2) The influence of the Abl N-cap and its myristoylation on the core conformation had not been investigated in detail before in solution. Using isotope-labeled, N terminally myristoylated Ablcap comprising the N-cap, SH3, SH2, and KD (Abl residues 2-531) expressed in insect cells, we showed by NMR that the myristoylated N-cap additionally stabilizes the assembled conformation in solution. Intriguingly, the myristoyl pocket in the kinase domain is not permanently occupied by the myristoyl, but is in exchange with an empty state. Furthermore, we also investigated the non-myristoylated Ablcap G2A mutant, which also adopted mainly the assembled conformation.
3) We observed an interaction of the isolated C-terminal F-actin binding domain with the disassembled Ablcore complex. This pushes the equilibrium of the Ablcore to a more open state, which is also observed when the interaction between the SH3 domain and the SH2-KD linker is disturbed by point mutations. Thus, the interaction of the FABD with the Ablcore presumably involves this interface. This interaction, however, is not strong enough to open the assembled core.

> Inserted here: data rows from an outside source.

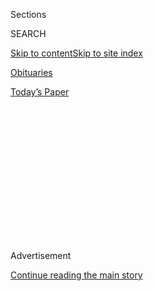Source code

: <div id="app">

<div>

<div>

<div>

<div class="NYTAppHideMasthead css-1q2w90k e1suatyy0">

<div class="section css-ui9rw0 e1suatyy2">

<div class="css-eph4ug er09x8g0">

<div class="css-6n7j50">

</div>

<span class="css-1dv1kvn">Sections</span>

<div class="css-10488qs">

<span class="css-1dv1kvn">SEARCH</span>

</div>

[Skip to content](#site-content)[Skip to site
index](#site-index)

</div>

<div id="masthead-section-label" class="css-1wr3we4 eaxe0e00">

[Obituaries](https://www.nytimes3xbfgragh.onion/section/obituaries)

</div>

<div class="css-10698na e1huz5gh0">

</div>

</div>

<div id="masthead-bar-one" class="section hasLinks css-15hmgas e1csuq9d3">

<div class="css-uqyvli e1csuq9d0">

</div>

<div class="css-1uqjmks e1csuq9d1">

</div>

<div class="css-9e9ivx">

[](https://myaccount.nytimes3xbfgragh.onion/auth/login?response_type=cookie&client_id=vi)

</div>

<div class="css-1bvtpon e1csuq9d2">

[Today’s
Paper](https://www.nytimes3xbfgragh.onion/section/todayspaper)

</div>

</div>

</div>

</div>

<div data-aria-hidden="false">

<div id="site-content" data-role="main">

<div>

<div class="css-1aor85t" style="opacity:0.000000001;z-index:-1;visibility:hidden">

<div class="css-1hqnpie">

<div class="css-epjblv">

<span class="css-17xtcya">[Obituaries](/section/obituaries)</span><span class="css-x15j1o">|</span><span class="css-fwqvlz">Alexis
Lichine, 76, an Author and Expert on
Wine</span>

</div>

<div class="css-k008qs">

<div class="css-1iwv8en">

<span class="css-18z7m18"></span>

<div>

</div>

</div>

<span class="css-1n6z4y">https://nyti.ms/29mdF36</span>

<div class="css-1705lsu">

<div class="css-4xjgmj">

<div class="css-4skfbu" data-role="toolbar" data-aria-label="Social Media Share buttons, Save button, and Comments Panel with current comment count" data-testid="share-tools">

  - 
  - 
  - 
  - 
    
    <div class="css-6n7j50">
    
    </div>

  - 

</div>

</div>

</div>

</div>

</div>

</div>

<div class="css-13pd83m">

</div>

<div id="top-wrapper" class="css-1sy8kpn">

<div id="top-slug" class="css-l9onyx">

Advertisement

</div>

[Continue reading the main
story](#after-top)

<div class="ad top-wrapper" style="text-align:center;height:100%;display:block;min-height:250px">

<div id="top" class="place-ad" data-position="top" data-size-key="top">

</div>

</div>

<div id="after-top">

</div>

</div>

<div id="sponsor-wrapper" class="css-1hyfx7x">

<div id="sponsor-slug" class="css-19vbshk">

Supported by

</div>

[Continue reading the main
story](#after-sponsor)

<div id="sponsor" class="ad sponsor-wrapper" style="text-align:center;height:100%;display:block">

</div>

<div id="after-sponsor">

</div>

</div>

<div class="css-1vkm6nb ehdk2mb0">

# Alexis Lichine, 76, an Author and Expert on Wine

</div>

<div class="css-xt80pu e12qa4dv0">

<div class="css-18e8msd">

<div class="css-vp77d3 epjyd6m0">

<div class="css-1baulvz">

By [<span class="css-1baulvz last-byline" itemprop="name">Frank J.
Prial</span>](https://www.nytimes3xbfgragh.onion/by/frank-j-prial)

</div>

</div>

  - June 2,
    1989

  - 
    
    <div class="css-4xjgmj">
    
    <div class="css-d8bdto" data-role="toolbar" data-aria-label="Social Media Share buttons, Save button, and Comments Panel with current comment count" data-testid="share-tools">
    
      - 
      - 
      - 
      - 
        
        <div class="css-6n7j50">
        
        </div>
    
      - 
    
    </div>
    
    </div>

</div>

</div>

<div class="section meteredContent css-1r7ky0e" name="articleBody" itemprop="articleBody">

<div class="css-j3uhc5">

<div class="css-1ve50l5">

<div class="css-1si6tjw">

<div class="css-p5jc4e">

![<span class="css-cnj6d5 e1z0qqy90" itemprop="copyrightHolder"><span class="css-1ly73wi e1tej78p0">Credit...</span><span><span>The
New York Times
Archives</span></span></span>](https://s1.graylady3jvrrxbe.onion/timesmachine/pages/1/1989/06/02/957489_360W.png?quality=75&auto=webp&disable=upscale)

</div>

<div class="css-1s1pakw">

<div class="css-udpjq9">

See the article in its original context from  
June 2, 1989, <span>Section D,</span> Page
15<span class="css-iry6ay"></span>[Buy
Reprints](https://store.nytimes3xbfgragh.onion/collections/new-york-times-page-reprints?utm_source=nytimes&utm_medium=article-page&utm_campaign=reprints)

</div>

<div class="css-1nq039c">

[View on
timesmachine](http://timesmachine.nytimes3xbfgragh.onion/timesmachine/1989/06/02/957489.html)

</div>

<div class="css-1gus26i">

TimesMachine is an exclusive benefit for home delivery and digital
subscribers.

</div>

</div>

</div>

<div class="css-1mweozg">

<div class="css-14uxcda">

About the Archive

</div>

<div class="css-6hi8ev">

This is a digitized version of an article from The Times’s print
archive, before the start of online publication in 1996. To preserve
these articles as they originally appeared, The Times does not alter,
edit or update them.

</div>

<div class="css-6hi8ev">

Occasionally the digitization process introduces transcription errors or
other problems; we are continuing to work to improve these archived
versions.

</div>

</div>

</div>

</div>

<div class="css-1fanzo5 StoryBodyCompanionColumn">

<div class="css-53u6y8">

Alexis Lichine, an internationally known wine expert and author of
landmark reference books in the field, died of cancer yesterday at
Chateau Prieure-Lichine, his home in Bordeaux, France. He was 76 years
old and had been ill for about six months.

Mr. Lichine was widely credited with introducing many in several
generations of Americans to wine through his books and lectures and the
wines that bore his name.

He was born in 1913 in Moscow, where his father was a businessman. On
the eve of the Bolshevik Revolution, the family fled eastward through
Vladivostok to the United States. They lived in New York City for
several years before moving to Paris to join the sizable White-Russian
community there.

Mr. Lichine attended a lycee in Paris. His father ran tour buses for a
time and his son worked for him as a multilingual guide. Mr. Lichine
then took a job selling advertising space for the Paris edition of The
New York Herald Tribune, which took him back and forth across France
just as Prohibition was ending in the United States. A Job in a Wine
Shop

</div>

</div>

<div class="css-1fanzo5 StoryBodyCompanionColumn">

<div class="css-53u6y8">

He saw a vast market opening up in the United States for French wines
and in 1935 returned to New York to take a job in a retail wine shop.

Two years later, he teamed up with Frank Schoonmaker, a New Yorker
writer turned wine importer. Mr. Lichine aways credited Raymond Badouin,
Mr. Schoonmaker's supplier in France, with teaching him the fundamentals
of tasting and buying wine.

During World War II, Mr. Lichine served as a major in Army intelligence
in southern France and Corsica. He later admitted that his superiors
were more interested in his credentials as a connoisseur and often sent
him out to ''requisition'' fine food and wines for high-level dinners
and conferences.

After the war, he returned to importing wine and divided his time
between New York and Bordeaux, where in 1955 he founded Alexis Lichine &
Company, which he sold 11 years later to a British brewing conglomerate.

In 1951, he brought out his first book, ''The Wines of France,'' which
went through five editions until it was revised in 1979 and became
''Alexis Lichine's Guide to the Wines and Vineyards of France'' (Alfred
A. Knopf). That book is in its third edition. His ''Encyclopedia of
Wines and Spirits'' (Knopf) first appeared in 1967 and is in its fifth
edition. A Former Priory

</div>

</div>

<div class="css-1fanzo5 StoryBodyCompanionColumn">

<div class="css-53u6y8">

In 1951, he bought a run-down wine chateau, Chateau Prieure-Cantenac, in
the village of Cantenac, about 15 miles north of the city of Bordeaux.
The Prieure, which had been a Benedictine priory in the Middle Ages, had
fallen into virtual ruin, even though it had been rated as a
third-growth chateau in the 1855 classfication of Bordeaux chateaux. The
Committee of Classified Growths permitted Mr. Lichine to change the name
to Prieure-Lichine.

In 1953, he purchased parts of two famous vineyards in Burgundy and in
1955 put together a syndicate that included David Rockefeller, Paul
Manheim and Gilbert Kahn to purchase Chateau Lascombes, a prominent wine
property not far from his own Prieure. Lascombes, a second-growth
chauteau, was sold in 1971. Both chateaux are in the prestigious Margaux
region and use that name or appellation on their bottles.

During the 1960's and 70's, Mr. Lichine made three or four six-week
trips a year though the United States, selling wines, conducting
tastings and giving lectures. In Bordeaux, he startled and often
irritated the conservative wine establishment with his often irreverent
remarks about their wines in his two books and with his American-style
promotions for his wine and for himself. He erected large billboards in
the vineyards inviting tourists to his two chateaux. A Close
Relationship

He formed a close, if not always warm, relationship with Philippe de
Rothschild, the owner of the famed Chateau Mouton-Rothschild and a
skilled wine salesman and promoter. For many years, one of Mr. Lichine's
closest confidants in France was Seymour Weller, who ran Chateau
Haut-Brion for the Dillon family in the United States.

Mr. Lichine maintained a vast apartment on Fifth Avenue, at 81st Street,
in Manhattan but in later years spent most of his time at his beloved
Prieure, making his wines, planning new cellars and entertaining.

He was married three times, most recently to the film actress Arlene
Dahl, who has since remarried.

He is survived by a sister, Irene Belesiotis of St. Petersburg, Fla.; a
son, Sacha, of Bordeaux and Manhattan, and a daughter, Alexandra, of
Manhattan.

A Russian Orthodox funeral service is scheduled tomorrow in the Cantenac
church that was originally part of the Prieure, with burial in the
vineyards at Prieure-Lichine.

</div>

</div>

</div>

<div>

</div>

<div>

</div>

<div>

</div>

<div>

<div id="bottom-wrapper" class="css-1ede5it">

<div id="bottom-slug" class="css-l9onyx">

Advertisement

</div>

[Continue reading the main
story](#after-bottom)

<div id="bottom" class="ad bottom-wrapper" style="text-align:center;height:100%;display:block;min-height:90px">

</div>

<div id="after-bottom">

</div>

</div>

</div>

</div>

</div>

## Site Index

<div>

</div>

## Site Information Navigation

  - [© <span>2020</span> <span>The New York Times
    Company</span>](https://help.nytimes3xbfgragh.onion/hc/en-us/articles/115014792127-Copyright-notice)

<!-- end list -->

  - [NYTCo](https://www.nytco.com/)
  - [Contact
    Us](https://help.nytimes3xbfgragh.onion/hc/en-us/articles/115015385887-Contact-Us)
  - [Work with us](https://www.nytco.com/careers/)
  - [Advertise](https://nytmediakit.com/)
  - [T Brand Studio](http://www.tbrandstudio.com/)
  - [Your Ad
    Choices](https://www.nytimes3xbfgragh.onion/privacy/cookie-policy#how-do-i-manage-trackers)
  - [Privacy](https://www.nytimes3xbfgragh.onion/privacy)
  - [Terms of
    Service](https://help.nytimes3xbfgragh.onion/hc/en-us/articles/115014893428-Terms-of-service)
  - [Terms of
    Sale](https://help.nytimes3xbfgragh.onion/hc/en-us/articles/115014893968-Terms-of-sale)
  - [Site
    Map](https://spiderbites.nytimes3xbfgragh.onion)
  - [Help](https://help.nytimes3xbfgragh.onion/hc/en-us)
  - [Subscriptions](https://www.nytimes3xbfgragh.onion/subscription?campaignId=37WXW)

</div>

</div>

</div>

</div>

4) We observed a disassembly of the apo form under high (~750 bar) pressure, which is probably due to empty cavities between the individual domains visible in the crystal structure of the assembled core. This pressure-induced conformational switch between the inactive assembled and active disassembled conformation shows that these interdomain cavities are important for Abl regulation.
In summary, we have established single-molecule FRET experiments on Ablcore by using unnatural amino acids and bioorthogonal labeling chemistry and further investigated the influence of several factors on Abl’s conformational equilibrium by solution NMR. The results give many new insights into the dynamic opening of the Abl regulatory core, which is the essential step in Abl’s activation.

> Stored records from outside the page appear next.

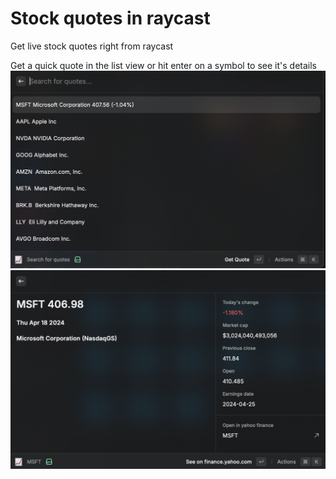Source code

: # Stock quotes in raycast

Get live stock quotes right from raycast

Get a quick quote in the list view or hit enter on a symbol to see it's details
![list view](./assets/list.png)
![detail view](./assets/detail.png)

The established fluorophore labeling technology will allow to study Abl’s dynamic conformational equilibria at the single-molecule level under many conditions. In particular, it should be possible to follow the structural transitions of not only Ablcore, but also of full length Abl and Bcr-Abl both in vitro and in living cells. Such experiments should provide a much deeper understanding of the molecular mechanisms causing CML and possibly lead to new therapeutic approaches.